# [Exercise goal]
Take the lines below between the one holding "- Neither source" and the one holding "The normal initial load processing for NetSuite", inclusive, and copy them exactly. Add nothing.

━━━ Records for the task ━━━

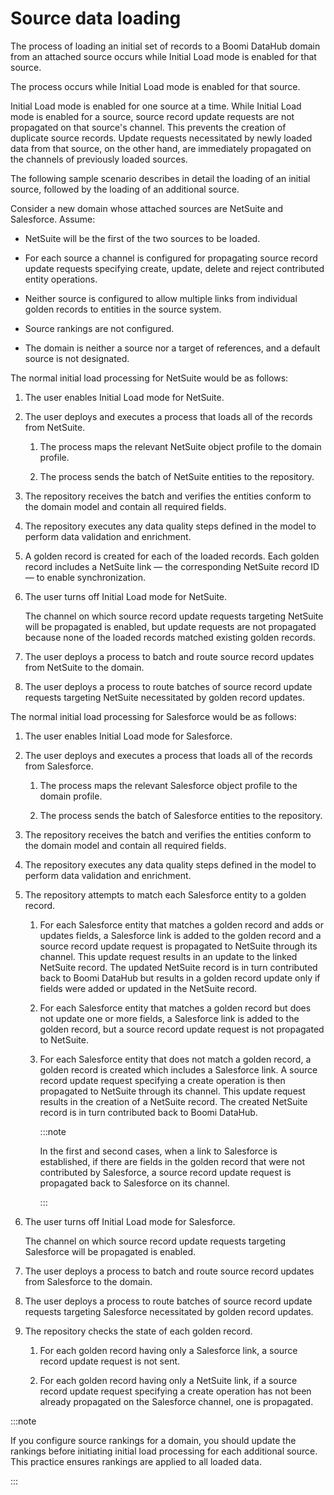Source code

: # Source data loading

<head>
  <meta name="guidename" content="DataHub"/>
  <meta name="context" content="GUID-89bcf551-f9c8-4e37-a993-65afc9dcf7f7"/>
</head>


The process of loading an initial set of records to a Boomi DataHub domain from an attached source occurs while Initial Load mode is enabled for that source.

The process occurs while Initial Load mode is enabled for that source.

Initial Load mode is enabled for one source at a time. While Initial Load mode is enabled for a source, source record update requests are not propagated on that source's channel. This prevents the creation of duplicate source records. Update requests necessitated by newly loaded data from that source, on the other hand, are immediately propagated on the channels of previously loaded sources.

The following sample scenario describes in detail the loading of an initial source, followed by the loading of an additional source.

Consider a new domain whose attached sources are NetSuite and Salesforce. Assume:

- NetSuite will be the first of the two sources to be loaded.

- For each source a channel is configured for propagating source record update requests specifying create, update, delete and reject contributed entity operations.

- Neither source is configured to allow multiple links from individual golden records to entities in the source system.

- Source rankings are not configured.

- The domain is neither a source nor a target of references, and a default source is not designated.

The normal initial load processing for NetSuite would be as follows:

1. The user enables Initial Load mode for NetSuite.

2. The user deploys and executes a process that loads all of the records from NetSuite.
    1. The process maps the relevant NetSuite object profile to the domain profile.

    2. The process sends the batch of NetSuite entities to the repository.

3. The repository receives the batch and verifies the entities conform to the domain model and contain all required fields.

4. The repository executes any data quality steps defined in the model to perform data validation and enrichment.

5. A golden record is created for each of the loaded records. Each golden record includes a NetSuite link — the corresponding NetSuite record ID — to enable synchronization.

6. The user turns off Initial Load mode for NetSuite.

   The channel on which source record update requests targeting NetSuite will be propagated is enabled, but update requests are not propagated because none of the loaded records matched existing golden records.

7. The user deploys a process to batch and route source record updates from NetSuite to the domain.

8. The user deploys a process to route batches of source record update requests targeting NetSuite necessitated by golden record updates.

The normal initial load processing for Salesforce would be as follows:

1. The user enables Initial Load mode for Salesforce.

2. The user deploys and executes a process that loads all of the records from Salesforce.
    1. The process maps the relevant Salesforce object profile to the domain profile.

    2. The process sends the batch of Salesforce entities to the repository.

3. The repository receives the batch and verifies the entities conform to the domain model and contain all required fields.

4. The repository executes any data quality steps defined in the model to perform data validation and enrichment.

5. The repository attempts to match each Salesforce entity to a golden record.
    1. For each Salesforce entity that matches a golden record and adds or updates fields, a Salesforce link is added to the golden record and a source record update request is propagated to NetSuite through its channel. This update request results in an update to the linked NetSuite record. The updated NetSuite record is in turn contributed back to Boomi DataHub but results in a golden record update only if fields were added or updated in the NetSuite record.

    2. For each Salesforce entity that matches a golden record but does not update one or more fields, a Salesforce link is added to the golden record, but a source record update request is not propagated to NetSuite.

    3. For each Salesforce entity that does not match a golden record, a golden record is created which includes a Salesforce link. A source record update request specifying a create operation is then propagated to NetSuite through its channel. This update request results in the creation of a NetSuite record. The created NetSuite record is in turn contributed back to Boomi DataHub.

        :::note
        
        In the first and second cases, when a link to Salesforce is established, if there are fields in the golden record that were not contributed by Salesforce, a source record update request is propagated back to Salesforce on its channel.

        :::

6. The user turns off Initial Load mode for Salesforce.

   The channel on which source record update requests targeting Salesforce will be propagated is enabled.

7. The user deploys a process to batch and route source record updates from Salesforce to the domain.

8. The user deploys a process to route batches of source record update requests targeting Salesforce necessitated by golden record updates.

9. The repository checks the state of each golden record.
    1. For each golden record having only a Salesforce link, a source record update request is not sent.

    2. For each golden record having only a NetSuite link, if a source record update request specifying a create operation has not been already propagated on the Salesforce channel, one is propagated.

:::note

If you configure source rankings for a domain, you should update the rankings before initiating initial load processing for each additional source. This practice ensures rankings are applied to all loaded data.

:::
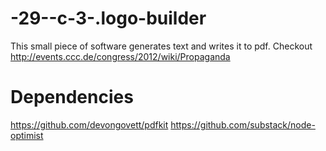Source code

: -29--c-3-.logo-builder
======================

This small piece of software generates text and writes it to pdf.
Checkout http://events.ccc.de/congress/2012/wiki/Propaganda

Dependencies
=============

https://github.com/devongovett/pdfkit
https://github.com/substack/node-optimist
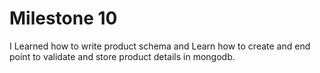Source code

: <h1>Milestone 10</h1>
I Learned how to write product schema and Learn how to create and end point to validate and store product details in mongodb.
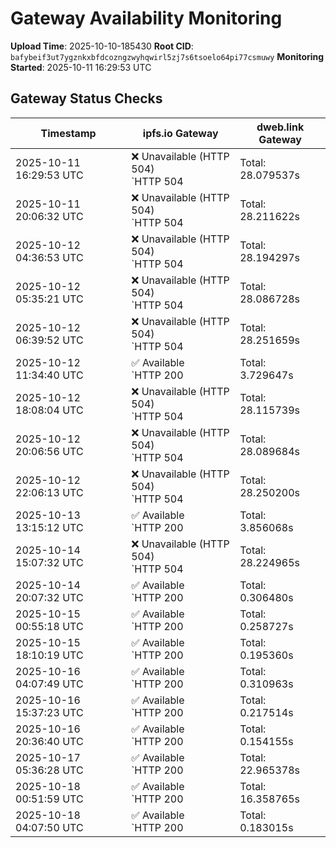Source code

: # Gateway Availability Monitoring

**Upload Time**: 2025-10-10-185430
**Root CID**: `bafybeif3ut7ygznkxbfdcozngzwyhqwirl5zj7s6tsoelo64pi77csmuwy`
**Monitoring Started**: 2025-10-11 16:29:53 UTC

## Gateway Status Checks

| Timestamp | ipfs.io Gateway | dweb.link Gateway |
|-----------|-----------------|-------------------|
| 2025-10-11 16:29:53 UTC | ❌ Unavailable (HTTP 504)<br>`HTTP 504 | Total: 28.079537s | DNS: 0.005639s | Connect: 0.006955s | Transfer: 28.078013s | Size: 288 bytes` | ✅ Available<br>`HTTP 200 | Total: 21.329799s | DNS: 0.039022s | Connect: 0.040496s | Transfer: 21.328681s | Size: 42890 bytes` |
| 2025-10-11 20:06:32 UTC | ❌ Unavailable (HTTP 504)<br>`HTTP 504 | Total: 28.211622s | DNS: 0.110130s | Connect: 0.112326s | Transfer: 28.211521s | Size: 288 bytes` | ✅ Available<br>`HTTP 200 | Total: 0.106320s | DNS: 0.024293s | Connect: 0.025856s | Transfer: 0.106068s | Size: 42890 bytes` |
| 2025-10-12 04:36:53 UTC | ❌ Unavailable (HTTP 504)<br>`HTTP 504 | Total: 28.194297s | DNS: 0.116111s | Connect: 0.117761s | Transfer: 28.194211s | Size: 148 bytes` | ✅ Available<br>`HTTP 200 | Total: 0.120613s | DNS: 0.037395s | Connect: 0.039439s | Transfer: 0.120308s | Size: 42890 bytes` |
| 2025-10-12 05:35:21 UTC | ❌ Unavailable (HTTP 504)<br>`HTTP 504 | Total: 28.086728s | DNS: 0.010448s | Connect: 0.012336s | Transfer: 28.086643s | Size: 148 bytes` | ✅ Available<br>`HTTP 200 | Total: 0.102762s | DNS: 0.033370s | Connect: 0.034756s | Transfer: 0.101795s | Size: 42890 bytes` |
| 2025-10-12 06:39:52 UTC | ❌ Unavailable (HTTP 504)<br>`HTTP 504 | Total: 28.251659s | DNS: 0.183650s | Connect: 0.189359s | Transfer: 28.251568s | Size: 148 bytes` | ❌ Unavailable (HTTP 504)<br>`HTTP 504 | Total: 28.143309s | DNS: 0.057359s | Connect: 0.062940s | Transfer: 28.143220s | Size: 148 bytes` |
| 2025-10-12 11:34:40 UTC | ✅ Available<br>`HTTP 200 | Total: 3.729647s | DNS: 0.011952s | Connect: 0.026827s | Transfer: 3.729350s | Size: 42890 bytes` | ✅ Available<br>`HTTP 200 | Total: 0.300905s | DNS: 0.080804s | Connect: 0.094966s | Transfer: 0.300577s | Size: 42890 bytes` |
| 2025-10-12 18:08:04 UTC | ❌ Unavailable (HTTP 504)<br>`HTTP 504 | Total: 28.115739s | DNS: 0.033940s | Connect: 0.039749s | Transfer: 28.115665s | Size: 148 bytes` | ❌ Unavailable (HTTP 504)<br>`HTTP 504 | Total: 28.152068s | DNS: 0.063149s | Connect: 0.068984s | Transfer: 28.151997s | Size: 148 bytes` |
| 2025-10-12 20:06:56 UTC | ❌ Unavailable (HTTP 504)<br>`HTTP 504 | Total: 28.089684s | DNS: 0.009607s | Connect: 0.015487s | Transfer: 28.089575s | Size: 148 bytes` | ❌ Unavailable (HTTP 504)<br>`HTTP 504 | Total: 28.136805s | DNS: 0.057898s | Connect: 0.063454s | Transfer: 28.136720s | Size: 148 bytes` |
| 2025-10-12 22:06:13 UTC | ❌ Unavailable (HTTP 504)<br>`HTTP 504 | Total: 28.250200s | DNS: 0.171363s | Connect: 0.177737s | Transfer: 28.250117s | Size: 148 bytes` | ❌ Unavailable (HTTP 504)<br>`HTTP 504 | Total: 28.150345s | DNS: 0.057585s | Connect: 0.063873s | Transfer: 28.150254s | Size: 106 bytes` |
| 2025-10-13 13:15:12 UTC | ✅ Available<br>`HTTP 200 | Total: 3.856068s | DNS: 0.009330s | Connect: 0.015068s | Transfer: 3.855685s | Size: 42890 bytes` | ✅ Available<br>`HTTP 200 | Total: 0.179252s | DNS: 0.081288s | Connect: 0.087433s | Transfer: 0.175782s | Size: 42890 bytes` |
| 2025-10-14 15:07:32 UTC | ❌ Unavailable (HTTP 504)<br>`HTTP 504 | Total: 28.224965s | DNS: 0.113824s | Connect: 0.115377s | Transfer: 28.224870s | Size: 342 bytes` | ✅ Available<br>`HTTP 200 | Total: 3.987873s | DNS: 0.029246s | Connect: 0.030766s | Transfer: 3.987610s | Size: 42890 bytes` |
| 2025-10-14 20:07:32 UTC | ✅ Available<br>`HTTP 200 | Total: 0.306480s | DNS: 0.155877s | Connect: 0.173657s | Transfer: 0.305981s | Size: 42890 bytes` | ✅ Available<br>`HTTP 200 | Total: 0.265034s | DNS: 0.050873s | Connect: 0.068968s | Transfer: 0.263219s | Size: 42890 bytes` |
| 2025-10-15 00:55:18 UTC | ✅ Available<br>`HTTP 200 | Total: 0.258727s | DNS: 0.184699s | Connect: 0.187034s | Transfer: 0.258356s | Size: 42890 bytes` | ✅ Available<br>`HTTP 200 | Total: 8.113887s | DNS: 0.011351s | Connect: 0.013730s | Transfer: 8.113565s | Size: 42890 bytes` |
| 2025-10-15 18:10:19 UTC | ✅ Available<br>`HTTP 200 | Total: 0.195360s | DNS: 0.115756s | Connect: 0.117777s | Transfer: 0.194666s | Size: 42890 bytes` | ✅ Available<br>`HTTP 200 | Total: 0.152675s | DNS: 0.078911s | Connect: 0.080829s | Transfer: 0.152398s | Size: 42890 bytes` |
| 2025-10-16 04:07:49 UTC | ✅ Available<br>`HTTP 200 | Total: 0.310963s | DNS: 0.179295s | Connect: 0.193804s | Transfer: 0.310686s | Size: 42890 bytes` | ✅ Available<br>`HTTP 200 | Total: 0.163689s | DNS: 0.056412s | Connect: 0.072342s | Transfer: 0.163191s | Size: 42890 bytes` |
| 2025-10-16 15:37:23 UTC | ✅ Available<br>`HTTP 200 | Total: 0.217514s | DNS: 0.120352s | Connect: 0.134543s | Transfer: 0.216994s | Size: 42890 bytes` | ✅ Available<br>`HTTP 200 | Total: 0.161057s | DNS: 0.065126s | Connect: 0.080608s | Transfer: 0.160477s | Size: 42890 bytes` |
| 2025-10-16 20:36:40 UTC | ✅ Available<br>`HTTP 200 | Total: 0.154155s | DNS: 0.081416s | Connect: 0.083684s | Transfer: 0.153412s | Size: 42890 bytes` | ✅ Available<br>`HTTP 200 | Total: 0.134972s | DNS: 0.061218s | Connect: 0.063328s | Transfer: 0.134683s | Size: 42890 bytes` |
| 2025-10-17 05:36:28 UTC | ✅ Available<br>`HTTP 200 | Total: 22.965378s | DNS: 0.008987s | Connect: 0.014485s | Transfer: 22.965058s | Size: 42890 bytes` | ✅ Available<br>`HTTP 200 | Total: 0.150566s | DNS: 0.058364s | Connect: 0.063904s | Transfer: 0.149902s | Size: 42890 bytes` |
| 2025-10-18 00:51:59 UTC | ✅ Available<br>`HTTP 200 | Total: 16.358765s | DNS: 0.102262s | Connect: 0.104166s | Transfer: 16.358481s | Size: 42890 bytes` | ✅ Available<br>`HTTP 200 | Total: 0.146605s | DNS: 0.046521s | Connect: 0.049999s | Transfer: 0.145838s | Size: 42890 bytes` |
| 2025-10-18 04:07:50 UTC | ✅ Available<br>`HTTP 200 | Total: 0.183015s | DNS: 0.116639s | Connect: 0.118464s | Transfer: 0.182499s | Size: 42890 bytes` | ✅ Available<br>`HTTP 200 | Total: 0.093259s | DNS: 0.037464s | Connect: 0.040127s | Transfer: 0.092877s | Size: 42890 bytes` |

━━━

# [Result]
- Neither source is configured to allow multiple links from individual golden records to entities in the source system.

- Source rankings are not configured.

- The domain is neither a source nor a target of references, and a default source is not designated.

The normal initial load processing for NetSuite would be as follows:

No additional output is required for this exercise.